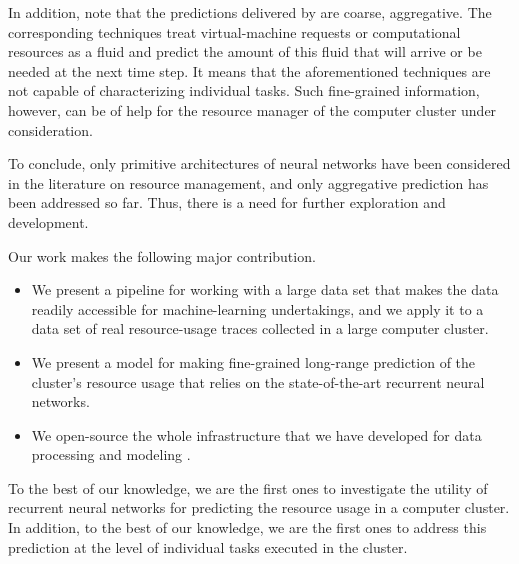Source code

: In addition, note that the predictions delivered by \cite{dabbagh2015,
ismaeel2015, cao2014} are coarse, aggregative. The corresponding techniques
treat virtual-machine requests or computational resources as a fluid and predict
the amount of this fluid that will arrive or be needed at the next time step. It
means that the aforementioned techniques are not capable of characterizing
individual tasks. Such fine-grained information, however, can be of help for the
resource manager of the computer cluster under consideration.

To conclude, only primitive architectures of neural networks have been
considered in the literature on resource management, and only aggregative
prediction has been addressed so far. Thus, there is a need for further
exploration and development.

Our work makes the following major contribution.
\begin{itemize}
\item We present a pipeline for working with a large data set that makes the
data readily accessible for machine-learning undertakings, and we apply it to a
data set of real resource-usage traces collected in a large computer cluster.

\item We present a model for making fine-grained long-range prediction of the
cluster's resource usage that relies on the state-of-the-art recurrent neural
networks.

\item We open-source the whole infrastructure that we have developed for data
processing and modeling \cite{sources}.
\end{itemize}
To the best of our knowledge, we are the first ones to investigate the utility
of recurrent neural networks for predicting the resource usage in a computer
cluster. In addition, to the best of our knowledge, we are the first ones to
address this prediction at the level of individual tasks executed in the
cluster.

> THE TASK
Your task is to find every line above containing the word "data" and copy it.

> RESULT FOR THIS TASK
\item We present a pipeline for working with a large data set that makes the
data readily accessible for machine-learning undertakings, and we apply it to a
data set of real resource-usage traces collected in a large computer cluster.
\item We open-source the whole infrastructure that we have developed for data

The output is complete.